Monday, February 8, 2016

This Old Android Colors App

I wrote an app last year.  It was written in Common Lisp.  It generated colors and selectors for an Android app.  It had an interface.  It kept colors related by degree.  It worked.  I put it away.  I forgot about it.

I can't imagine how Hemingway wrote in such short sentences.  It makes me nuts to feel all constrained by a single thought and not be able to use a conjunction to extend a thought to something maybe meaningful like...

I forgot what I was saying.  Then again, Hemingway wrote amazing books which have withstood the tests of time and I write marginal software and blog posts (also likely marginal.)

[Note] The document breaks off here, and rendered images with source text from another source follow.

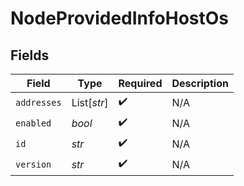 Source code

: # NodeProvidedInfoHostOs


## Fields

| Field              | Type               | Required           | Description        |
| ------------------ | ------------------ | ------------------ | ------------------ |
| `addresses`        | List[*str*]        | :heavy_check_mark: | N/A                |
| `enabled`          | *bool*             | :heavy_check_mark: | N/A                |
| `id`               | *str*              | :heavy_check_mark: | N/A                |
| `version`          | *str*              | :heavy_check_mark: | N/A                |
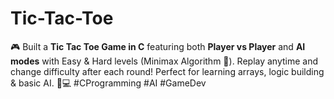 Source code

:# Tic-Tac-Toe
🎮 Built a **Tic Tac Toe Game in C** featuring both **Player vs Player** and **AI modes** with Easy &amp; Hard levels (Minimax Algorithm 🤖). Replay anytime and change difficulty after each round! Perfect for learning arrays, logic building &amp; basic AI. 🧠💻 #CProgramming #AI #GameDev
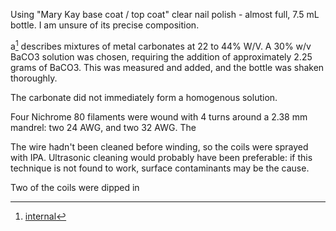 Using "Mary Kay base coat / top coat" clear nail polish - almost full, 7.5 mL bottle. I am unsure of its precise composition. 

a[^commercial_coatings] describes mixtures of metal carbonates at 22 to 44% W/V. A 30% w/v BaCO3 solution was chosen, requiring the addition of approximately 2.25 grams of BaCO3. This was measured and added, and the bottle was shaken thoroughly. 

The carbonate did not immediately form a homogenous solution.

Four Nichrome 80 filaments were wound with 4 turns around a 2.38 mm mandrel: two 24 AWG, and two 32 AWG. The 

The wire hadn't been cleaned before winding, so the coils were sprayed with IPA. Ultrasonic cleaning would probably have been preferable: if this technique is not found to work, surface contaminants may be the cause.

Two of the coils were dipped in 

[^commercial_coatings]: [internal](../references/filament_coatings.pdf)

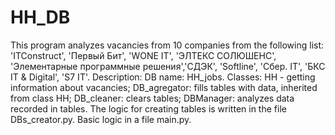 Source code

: # HH_DB
This program analyzes vacancies from 10 companies from the following list: 'ITConstruct', 'Первый Бит', 'WONE IT', 'ЭЛТЕКС СОЛЮШЕНС', 'Элементарные программные решения','СДЭК', 'Softline', 'Сбер. IT', 'БКС IT & Digital', 'S7 IT'.  Description:  DB name: HH_jobs. Classes: HH - getting information about vacancies; DB_agregator: fills tables with data, inherited from class HH; DB_cleaner: clears tables; DBManager: analyzes data recorded in tables.  The logic for creating tables is written in the file DBs_creator.py. Basic logic in a file main.py.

The point, the point... what is the point?  I wrote a color app for Android last year.  I wanted to make buttons with stroke and fill colors and lots of them.  But being a total color spaz, I wanted them to look like they had some kind of relation other than "lots of them".  Because we all know from emacs, hmm, editors in general, that lots of colors ends up looking not brown, like in art and oil painting or pastels, but like three vibrantly colored meals suddenly evacuated from... well, you get the point.

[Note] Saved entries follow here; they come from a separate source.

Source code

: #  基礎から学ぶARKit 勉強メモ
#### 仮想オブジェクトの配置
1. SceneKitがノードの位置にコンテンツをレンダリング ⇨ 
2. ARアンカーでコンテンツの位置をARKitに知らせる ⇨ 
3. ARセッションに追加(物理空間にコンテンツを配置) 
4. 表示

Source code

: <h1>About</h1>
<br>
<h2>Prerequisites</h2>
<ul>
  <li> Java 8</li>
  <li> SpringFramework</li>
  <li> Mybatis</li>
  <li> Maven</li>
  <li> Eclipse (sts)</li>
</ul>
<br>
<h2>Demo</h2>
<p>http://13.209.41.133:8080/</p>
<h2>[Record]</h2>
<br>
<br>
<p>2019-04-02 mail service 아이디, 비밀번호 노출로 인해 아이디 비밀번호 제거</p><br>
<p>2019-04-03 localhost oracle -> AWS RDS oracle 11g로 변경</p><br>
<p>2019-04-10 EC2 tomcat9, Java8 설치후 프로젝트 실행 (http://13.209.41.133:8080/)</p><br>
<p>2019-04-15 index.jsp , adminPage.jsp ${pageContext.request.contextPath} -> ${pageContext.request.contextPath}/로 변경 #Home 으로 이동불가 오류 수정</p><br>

So I wrote an app in Lisp to see if I could write an app in Lisp that might help me work with colors while making said colors look visually appealing.  It worked.  Pretty much.  I used well-defined color relationships to create the color relationships.  I think I should have to find a way to put it on the web.  Because I think other people might want to generate the same thing I did, only for their own super-cool apps.  Not that it's the only app like it or that my apps are any great shakes (yet.)  But it's good to have choice and maybe it could be something somebody might want to use.  Maybe.  I never know what anybody wants anymore.

The app allowed for a variable number of controls, a stroke color and a fill color.  Each could be defined by color relations and then the degree/intensity could be modified:

  • analogous
  • triadic
  • split-complement
  • complementary
  • lightness

There might have been some other color relationship thing in there, like monochromatic.  It was a decent prototype, so I think as soon as I finish this calculator, I'll add it to the short list of projects to get done, because web projects in Lisp aren't difficult.  At least I don't remember them being difficult.

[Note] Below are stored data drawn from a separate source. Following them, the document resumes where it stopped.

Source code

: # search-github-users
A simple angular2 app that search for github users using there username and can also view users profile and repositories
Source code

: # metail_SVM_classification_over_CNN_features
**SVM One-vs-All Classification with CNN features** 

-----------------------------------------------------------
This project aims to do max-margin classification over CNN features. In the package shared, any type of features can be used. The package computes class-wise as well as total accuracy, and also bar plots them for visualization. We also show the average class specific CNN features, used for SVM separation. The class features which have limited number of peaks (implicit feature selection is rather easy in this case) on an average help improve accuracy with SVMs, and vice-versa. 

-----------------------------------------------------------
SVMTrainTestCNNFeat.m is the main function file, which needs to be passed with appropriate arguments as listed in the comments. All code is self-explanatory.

Not that I'm writing a teaser or anything.  I find if I don't write a note about it for public consumption, I forget about it.  Like I did last year whenever it was I wrote this app and forgot to write a blog post about it.


The fact that the app generated something like 200 color specifiers (I'd said 1500 earlier because that was the last index on the generated colors, but went back after thinking about it and calculating how many unique colors it would have created) and scads of other detail is what has me thinking it might be useful.  I think that's why I built it in the first place; I wanted colors, but I didn't have ten years to generate all the xml by hand, and if I was going to do all the xml by hand, because I wanted colors, I knew I was going to end up with black, white, and charcoal grey and a lot of impatience at that.  And my inner artist wanted something less Seattle winter and more Seattle spring.  I'm from Seattle.  If you've been, you know why coffee is big, winters are depressing, and spring is like waking from darkness into lots of fresh berries everywhere and colors that leave you blinking as you wonder where all the amazing colors came from.  Spring is an amazing season, but spring in Seattle is pretty nice, though it's been twenty years since I've visited.

I wax poetic sometimes.  But I can't write like anybody else.  Except I used to channel my inner Hunter S. Thompson a long time ago.  But that's a story for another time.